Print the listing below in its entirety, character for character.
******************************
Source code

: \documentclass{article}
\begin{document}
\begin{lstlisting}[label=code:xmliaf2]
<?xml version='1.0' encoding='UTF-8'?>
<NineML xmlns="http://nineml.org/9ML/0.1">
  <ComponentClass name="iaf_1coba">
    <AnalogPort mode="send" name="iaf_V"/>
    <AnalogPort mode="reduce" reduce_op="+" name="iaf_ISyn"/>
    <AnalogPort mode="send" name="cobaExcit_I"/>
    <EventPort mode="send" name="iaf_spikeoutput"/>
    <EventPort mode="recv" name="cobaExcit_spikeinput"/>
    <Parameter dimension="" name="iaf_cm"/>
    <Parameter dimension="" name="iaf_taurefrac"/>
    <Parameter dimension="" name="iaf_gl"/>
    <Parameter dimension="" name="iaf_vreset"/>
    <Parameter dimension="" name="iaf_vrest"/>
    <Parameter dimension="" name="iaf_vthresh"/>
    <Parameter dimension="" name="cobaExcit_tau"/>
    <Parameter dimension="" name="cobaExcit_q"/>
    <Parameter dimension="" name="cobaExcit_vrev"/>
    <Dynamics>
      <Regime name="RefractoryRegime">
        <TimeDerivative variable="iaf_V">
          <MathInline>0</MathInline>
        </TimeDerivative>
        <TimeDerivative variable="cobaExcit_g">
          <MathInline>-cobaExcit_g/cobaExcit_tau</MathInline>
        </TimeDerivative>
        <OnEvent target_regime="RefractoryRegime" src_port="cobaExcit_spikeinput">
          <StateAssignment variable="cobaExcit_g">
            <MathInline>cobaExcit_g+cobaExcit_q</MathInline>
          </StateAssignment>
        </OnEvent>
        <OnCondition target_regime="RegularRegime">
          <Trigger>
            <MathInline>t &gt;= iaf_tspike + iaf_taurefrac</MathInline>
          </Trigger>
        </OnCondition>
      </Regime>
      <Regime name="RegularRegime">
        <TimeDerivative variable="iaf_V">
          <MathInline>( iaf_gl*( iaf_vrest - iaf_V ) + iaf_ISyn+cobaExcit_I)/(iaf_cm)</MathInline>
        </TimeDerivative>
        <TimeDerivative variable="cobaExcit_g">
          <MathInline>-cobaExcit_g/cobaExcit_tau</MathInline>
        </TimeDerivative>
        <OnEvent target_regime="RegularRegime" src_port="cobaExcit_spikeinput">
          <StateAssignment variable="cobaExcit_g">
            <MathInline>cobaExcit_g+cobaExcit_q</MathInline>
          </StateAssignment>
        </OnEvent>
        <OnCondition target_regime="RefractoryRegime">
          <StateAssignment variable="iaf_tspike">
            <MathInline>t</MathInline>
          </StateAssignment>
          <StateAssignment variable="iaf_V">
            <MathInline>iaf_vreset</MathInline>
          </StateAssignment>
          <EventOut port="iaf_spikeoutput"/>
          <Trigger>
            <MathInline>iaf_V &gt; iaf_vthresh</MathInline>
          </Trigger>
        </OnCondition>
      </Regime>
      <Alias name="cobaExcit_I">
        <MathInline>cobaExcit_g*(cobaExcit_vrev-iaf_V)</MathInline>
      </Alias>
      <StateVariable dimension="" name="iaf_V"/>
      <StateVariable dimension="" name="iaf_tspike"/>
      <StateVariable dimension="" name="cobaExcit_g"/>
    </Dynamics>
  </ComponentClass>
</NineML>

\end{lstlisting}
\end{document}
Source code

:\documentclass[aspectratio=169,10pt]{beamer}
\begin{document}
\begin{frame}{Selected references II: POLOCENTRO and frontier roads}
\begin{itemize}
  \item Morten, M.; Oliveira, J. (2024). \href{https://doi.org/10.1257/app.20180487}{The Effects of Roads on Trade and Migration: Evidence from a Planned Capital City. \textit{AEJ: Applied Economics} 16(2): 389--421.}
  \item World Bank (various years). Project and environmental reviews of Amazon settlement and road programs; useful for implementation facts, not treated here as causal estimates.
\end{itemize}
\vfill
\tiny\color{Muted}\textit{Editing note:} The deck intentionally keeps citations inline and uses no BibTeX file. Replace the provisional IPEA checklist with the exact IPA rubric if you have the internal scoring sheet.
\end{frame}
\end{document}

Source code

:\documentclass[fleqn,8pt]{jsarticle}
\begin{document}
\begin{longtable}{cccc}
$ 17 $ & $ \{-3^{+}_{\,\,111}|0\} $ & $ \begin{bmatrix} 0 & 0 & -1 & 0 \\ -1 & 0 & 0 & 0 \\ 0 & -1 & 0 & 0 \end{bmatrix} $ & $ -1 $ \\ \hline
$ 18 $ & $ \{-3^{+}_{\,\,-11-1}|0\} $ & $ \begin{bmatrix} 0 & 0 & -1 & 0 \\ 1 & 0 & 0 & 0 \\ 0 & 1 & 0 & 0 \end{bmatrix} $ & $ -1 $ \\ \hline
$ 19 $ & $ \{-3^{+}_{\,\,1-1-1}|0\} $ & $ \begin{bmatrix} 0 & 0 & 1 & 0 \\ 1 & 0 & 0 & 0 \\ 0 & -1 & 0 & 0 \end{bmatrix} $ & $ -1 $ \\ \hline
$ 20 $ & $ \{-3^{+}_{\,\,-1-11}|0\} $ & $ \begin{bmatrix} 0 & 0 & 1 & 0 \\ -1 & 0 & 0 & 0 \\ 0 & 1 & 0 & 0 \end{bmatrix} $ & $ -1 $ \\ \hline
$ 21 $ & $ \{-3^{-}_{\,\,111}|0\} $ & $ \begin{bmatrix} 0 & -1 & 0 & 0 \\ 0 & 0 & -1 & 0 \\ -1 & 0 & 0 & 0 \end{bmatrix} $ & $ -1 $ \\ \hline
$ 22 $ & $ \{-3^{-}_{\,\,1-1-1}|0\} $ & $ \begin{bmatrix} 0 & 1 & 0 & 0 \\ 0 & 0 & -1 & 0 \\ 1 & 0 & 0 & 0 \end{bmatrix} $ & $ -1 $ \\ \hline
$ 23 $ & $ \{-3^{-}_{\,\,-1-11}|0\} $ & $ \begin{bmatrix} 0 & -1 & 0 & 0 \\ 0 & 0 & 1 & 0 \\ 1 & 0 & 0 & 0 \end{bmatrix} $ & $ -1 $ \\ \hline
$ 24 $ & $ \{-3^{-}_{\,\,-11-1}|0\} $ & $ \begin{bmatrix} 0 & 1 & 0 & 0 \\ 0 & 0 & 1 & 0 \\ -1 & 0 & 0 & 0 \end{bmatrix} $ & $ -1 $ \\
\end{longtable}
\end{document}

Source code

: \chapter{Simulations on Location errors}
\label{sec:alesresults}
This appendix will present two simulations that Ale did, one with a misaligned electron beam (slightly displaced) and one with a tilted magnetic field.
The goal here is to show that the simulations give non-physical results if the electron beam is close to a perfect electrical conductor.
******************************
Answer to this exercise —
Source code

: \documentclass{article}
\begin{document}
\begin{lstlisting}[label=code:xmliaf2]
<?xml version='1.0' encoding='UTF-8'?>
<NineML xmlns="http://nineml.org/9ML/0.1">
  <ComponentClass name="iaf_1coba">
    <AnalogPort mode="send" name="iaf_V"/>
    <AnalogPort mode="reduce" reduce_op="+" name="iaf_ISyn"/>
    <AnalogPort mode="send" name="cobaExcit_I"/>
    <EventPort mode="send" name="iaf_spikeoutput"/>
    <EventPort mode="recv" name="cobaExcit_spikeinput"/>
    <Parameter dimension="" name="iaf_cm"/>
    <Parameter dimension="" name="iaf_taurefrac"/>
    <Parameter dimension="" name="iaf_gl"/>
    <Parameter dimension="" name="iaf_vreset"/>
    <Parameter dimension="" name="iaf_vrest"/>
    <Parameter dimension="" name="iaf_vthresh"/>
    <Parameter dimension="" name="cobaExcit_tau"/>
    <Parameter dimension="" name="cobaExcit_q"/>
    <Parameter dimension="" name="cobaExcit_vrev"/>
    <Dynamics>
      <Regime name="RefractoryRegime">
        <TimeDerivative variable="iaf_V">
          <MathInline>0</MathInline>
        </TimeDerivative>
        <TimeDerivative variable="cobaExcit_g">
          <MathInline>-cobaExcit_g/cobaExcit_tau</MathInline>
        </TimeDerivative>
        <OnEvent target_regime="RefractoryRegime" src_port="cobaExcit_spikeinput">
          <StateAssignment variable="cobaExcit_g">
            <MathInline>cobaExcit_g+cobaExcit_q</MathInline>
          </StateAssignment>
        </OnEvent>
        <OnCondition target_regime="RegularRegime">
          <Trigger>
            <MathInline>t &gt;= iaf_tspike + iaf_taurefrac</MathInline>
          </Trigger>
        </OnCondition>
      </Regime>
      <Regime name="RegularRegime">
        <TimeDerivative variable="iaf_V">
          <MathInline>( iaf_gl*( iaf_vrest - iaf_V ) + iaf_ISyn+cobaExcit_I)/(iaf_cm)</MathInline>
        </TimeDerivative>
        <TimeDerivative variable="cobaExcit_g">
          <MathInline>-cobaExcit_g/cobaExcit_tau</MathInline>
        </TimeDerivative>
        <OnEvent target_regime="RegularRegime" src_port="cobaExcit_spikeinput">
          <StateAssignment variable="cobaExcit_g">
            <MathInline>cobaExcit_g+cobaExcit_q</MathInline>
          </StateAssignment>
        </OnEvent>
        <OnCondition target_regime="RefractoryRegime">
          <StateAssignment variable="iaf_tspike">
            <MathInline>t</MathInline>
          </StateAssignment>
          <StateAssignment variable="iaf_V">
            <MathInline>iaf_vreset</MathInline>
          </StateAssignment>
          <EventOut port="iaf_spikeoutput"/>
          <Trigger>
            <MathInline>iaf_V &gt; iaf_vthresh</MathInline>
          </Trigger>
        </OnCondition>
      </Regime>
      <Alias name="cobaExcit_I">
        <MathInline>cobaExcit_g*(cobaExcit_vrev-iaf_V)</MathInline>
      </Alias>
      <StateVariable dimension="" name="iaf_V"/>
      <StateVariable dimension="" name="iaf_tspike"/>
      <StateVariable dimension="" name="cobaExcit_g"/>
    </Dynamics>
  </ComponentClass>
</NineML>

\end{lstlisting}
\end{document}
Source code

:\documentclass[aspectratio=169,10pt]{beamer}
\begin{document}
\begin{frame}{Selected references II: POLOCENTRO and frontier roads}
\begin{itemize}
  \item Morten, M.; Oliveira, J. (2024). \href{https://doi.org/10.1257/app.20180487}{The Effects of Roads on Trade and Migration: Evidence from a Planned Capital City. \textit{AEJ: Applied Economics} 16(2): 389--421.}
  \item World Bank (various years). Project and environmental reviews of Amazon settlement and road programs; useful for implementation facts, not treated here as causal estimates.
\end{itemize}
\vfill
\tiny\color{Muted}\textit{Editing note:} The deck intentionally keeps citations inline and uses no BibTeX file. Replace the provisional IPEA checklist with the exact IPA rubric if you have the internal scoring sheet.
\end{frame}
\end{document}

Source code

:\documentclass[fleqn,8pt]{jsarticle}
\begin{document}
\begin{longtable}{cccc}
$ 17 $ & $ \{-3^{+}_{\,\,111}|0\} $ & $ \begin{bmatrix} 0 & 0 & -1 & 0 \\ -1 & 0 & 0 & 0 \\ 0 & -1 & 0 & 0 \end{bmatrix} $ & $ -1 $ \\ \hline
$ 18 $ & $ \{-3^{+}_{\,\,-11-1}|0\} $ & $ \begin{bmatrix} 0 & 0 & -1 & 0 \\ 1 & 0 & 0 & 0 \\ 0 & 1 & 0 & 0 \end{bmatrix} $ & $ -1 $ \\ \hline
$ 19 $ & $ \{-3^{+}_{\,\,1-1-1}|0\} $ & $ \begin{bmatrix} 0 & 0 & 1 & 0 \\ 1 & 0 & 0 & 0 \\ 0 & -1 & 0 & 0 \end{bmatrix} $ & $ -1 $ \\ \hline
$ 20 $ & $ \{-3^{+}_{\,\,-1-11}|0\} $ & $ \begin{bmatrix} 0 & 0 & 1 & 0 \\ -1 & 0 & 0 & 0 \\ 0 & 1 & 0 & 0 \end{bmatrix} $ & $ -1 $ \\ \hline
$ 21 $ & $ \{-3^{-}_{\,\,111}|0\} $ & $ \begin{bmatrix} 0 & -1 & 0 & 0 \\ 0 & 0 & -1 & 0 \\ -1 & 0 & 0 & 0 \end{bmatrix} $ & $ -1 $ \\ \hline
$ 22 $ & $ \{-3^{-}_{\,\,1-1-1}|0\} $ & $ \begin{bmatrix} 0 & 1 & 0 & 0 \\ 0 & 0 & -1 & 0 \\ 1 & 0 & 0 & 0 \end{bmatrix} $ & $ -1 $ \\ \hline
$ 23 $ & $ \{-3^{-}_{\,\,-1-11}|0\} $ & $ \begin{bmatrix} 0 & -1 & 0 & 0 \\ 0 & 0 & 1 & 0 \\ 1 & 0 & 0 & 0 \end{bmatrix} $ & $ -1 $ \\ \hline
$ 24 $ & $ \{-3^{-}_{\,\,-11-1}|0\} $ & $ \begin{bmatrix} 0 & 1 & 0 & 0 \\ 0 & 0 & 1 & 0 \\ -1 & 0 & 0 & 0 \end{bmatrix} $ & $ -1 $ \\
\end{longtable}
\end{document}

Source code

: \chapter{Simulations on Location errors}
\label{sec:alesresults}
This appendix will present two simulations that Ale did, one with a misaligned electron beam (slightly displaced) and one with a tilted magnetic field.
The goal here is to show that the simulations give non-physical results if the electron beam is close to a perfect electrical conductor.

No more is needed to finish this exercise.